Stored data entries
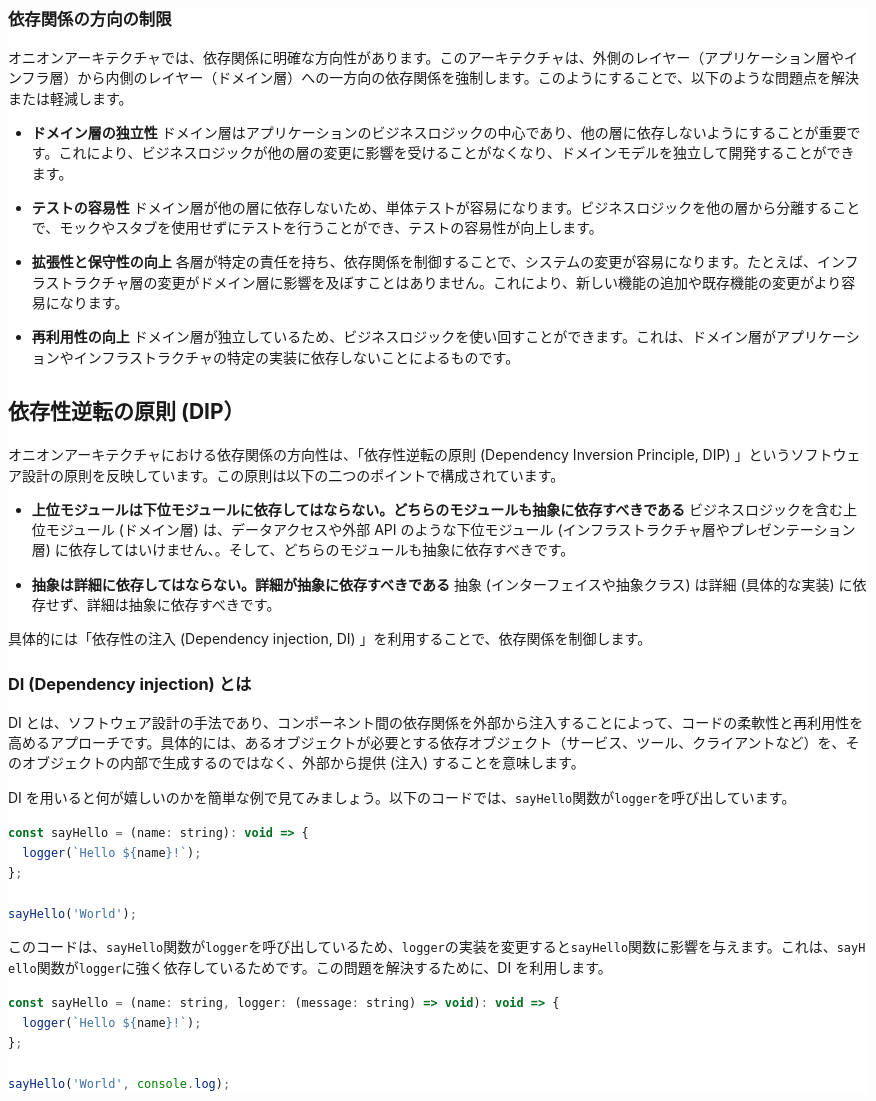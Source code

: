 ### 依存関係の方向の制限

オニオンアーキテクチャでは、依存関係に明確な方向性があります。このアーキテクチャは、外側のレイヤー（アプリケーション層やインフラ層）から内側のレイヤー（ドメイン層）への一方向の依存関係を強制します。このようにすることで、以下のような問題点を解決または軽減します。

- **ドメイン層の独立性**
  ドメイン層はアプリケーションのビジネスロジックの中心であり、他の層に依存しないようにすることが重要です。これにより、ビジネスロジックが他の層の変更に影響を受けることがなくなり、ドメインモデルを独立して開発することができます。

- **テストの容易性**
  ドメイン層が他の層に依存しないため、単体テストが容易になります。ビジネスロジックを他の層から分離することで、モックやスタブを使用せずにテストを行うことができ、テストの容易性が向上します。

- **拡張性と保守性の向上**
  各層が特定の責任を持ち、依存関係を制御することで、システムの変更が容易になります。たとえば、インフラストラクチャ層の変更がドメイン層に影響を及ぼすことはありません。これにより、新しい機能の追加や既存機能の変更がより容易になります。

- **再利用性の向上**
  ドメイン層が独立しているため、ビジネスロジックを使い回すことができます。これは、ドメイン層がアプリケーションやインフラストラクチャの特定の実装に依存しないことによるものです。

## 依存性逆転の原則 (DIP）

オニオンアーキテクチャにおける依存関係の方向性は、「依存性逆転の原則 (Dependency Inversion Principle, DIP) 」というソフトウェア設計の原則を反映しています。この原則は以下の二つのポイントで構成されています。

- **上位モジュールは下位モジュールに依存してはならない。どちらのモジュールも抽象に依存すべきである**
  ビジネスロジックを含む上位モジュール (ドメイン層) は、データアクセスや外部 API のような下位モジュール (インフラストラクチャ層やプレゼンテーション層) に依存してはいけません、。そして、どちらのモジュールも抽象に依存すべきです。

- **抽象は詳細に依存してはならない。詳細が抽象に依存すべきである**
  抽象 (インターフェイスや抽象クラス) は詳細 (具体的な実装) に依存せず、詳細は抽象に依存すべきです。

具体的には「依存性の注入 (Dependency injection, DI) 」を利用することで、依存関係を制御します。

### DI (Dependency injection) とは

DI とは、ソフトウェア設計の手法であり、コンポーネント間の依存関係を外部から注入することによって、コードの柔軟性と再利用性を高めるアプローチです。具体的には、あるオブジェクトが必要とする依存オブジェクト（サービス、ツール、クライアントなど）を、そのオブジェクトの内部で生成するのではなく、外部から提供 (注入) することを意味します。

DI を用いると何が嬉しいのかを簡単な例で見てみましょう。以下のコードでは、`sayHello`関数が`logger`を呼び出しています。

```js
const sayHello = (name: string): void => {
  logger(`Hello ${name}!`);
};

sayHello('World');
```

このコードは、`sayHello`関数が`logger`を呼び出しているため、`logger`の実装を変更すると`sayHello`関数に影響を与えます。これは、`sayHello`関数が`logger`に強く依存しているためです。この問題を解決するために、DI を利用します。

```js
const sayHello = (name: string, logger: (message: string) => void): void => {
  logger(`Hello ${name}!`);
};

sayHello('World', console.log);
```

_Your objective_
Once the pictures are set aside, repeat the data above exactly.

_Exercise solution_
Source code

: ### 依存関係の方向の制限

オニオンアーキテクチャでは、依存関係に明確な方向性があります。このアーキテクチャは、外側のレイヤー（アプリケーション層やインフラ層）から内側のレイヤー（ドメイン層）への一方向の依存関係を強制します。このようにすることで、以下のような問題点を解決または軽減します。

- **ドメイン層の独立性**
  ドメイン層はアプリケーションのビジネスロジックの中心であり、他の層に依存しないようにすることが重要です。これにより、ビジネスロジックが他の層の変更に影響を受けることがなくなり、ドメインモデルを独立して開発することができます。

- **テストの容易性**
  ドメイン層が他の層に依存しないため、単体テストが容易になります。ビジネスロジックを他の層から分離することで、モックやスタブを使用せずにテストを行うことができ、テストの容易性が向上します。

- **拡張性と保守性の向上**
  各層が特定の責任を持ち、依存関係を制御することで、システムの変更が容易になります。たとえば、インフラストラクチャ層の変更がドメイン層に影響を及ぼすことはありません。これにより、新しい機能の追加や既存機能の変更がより容易になります。

- **再利用性の向上**
  ドメイン層が独立しているため、ビジネスロジックを使い回すことができます。これは、ドメイン層がアプリケーションやインフラストラクチャの特定の実装に依存しないことによるものです。

## 依存性逆転の原則 (DIP）

オニオンアーキテクチャにおける依存関係の方向性は、「依存性逆転の原則 (Dependency Inversion Principle, DIP) 」というソフトウェア設計の原則を反映しています。この原則は以下の二つのポイントで構成されています。

- **上位モジュールは下位モジュールに依存してはならない。どちらのモジュールも抽象に依存すべきである**
  ビジネスロジックを含む上位モジュール (ドメイン層) は、データアクセスや外部 API のような下位モジュール (インフラストラクチャ層やプレゼンテーション層) に依存してはいけません、。そして、どちらのモジュールも抽象に依存すべきです。

- **抽象は詳細に依存してはならない。詳細が抽象に依存すべきである**
  抽象 (インターフェイスや抽象クラス) は詳細 (具体的な実装) に依存せず、詳細は抽象に依存すべきです。

具体的には「依存性の注入 (Dependency injection, DI) 」を利用することで、依存関係を制御します。

### DI (Dependency injection) とは

DI とは、ソフトウェア設計の手法であり、コンポーネント間の依存関係を外部から注入することによって、コードの柔軟性と再利用性を高めるアプローチです。具体的には、あるオブジェクトが必要とする依存オブジェクト（サービス、ツール、クライアントなど）を、そのオブジェクトの内部で生成するのではなく、外部から提供 (注入) することを意味します。

DI を用いると何が嬉しいのかを簡単な例で見てみましょう。以下のコードでは、`sayHello`関数が`logger`を呼び出しています。

```js
const sayHello = (name: string): void => {
  logger(`Hello ${name}!`);
};

sayHello('World');
```

このコードは、`sayHello`関数が`logger`を呼び出しているため、`logger`の実装を変更すると`sayHello`関数に影響を与えます。これは、`sayHello`関数が`logger`に強く依存しているためです。この問題を解決するために、DI を利用します。

```js
const sayHello = (name: string, logger: (message: string) => void): void => {
  logger(`Hello ${name}!`);
};

sayHello('World', console.log);
```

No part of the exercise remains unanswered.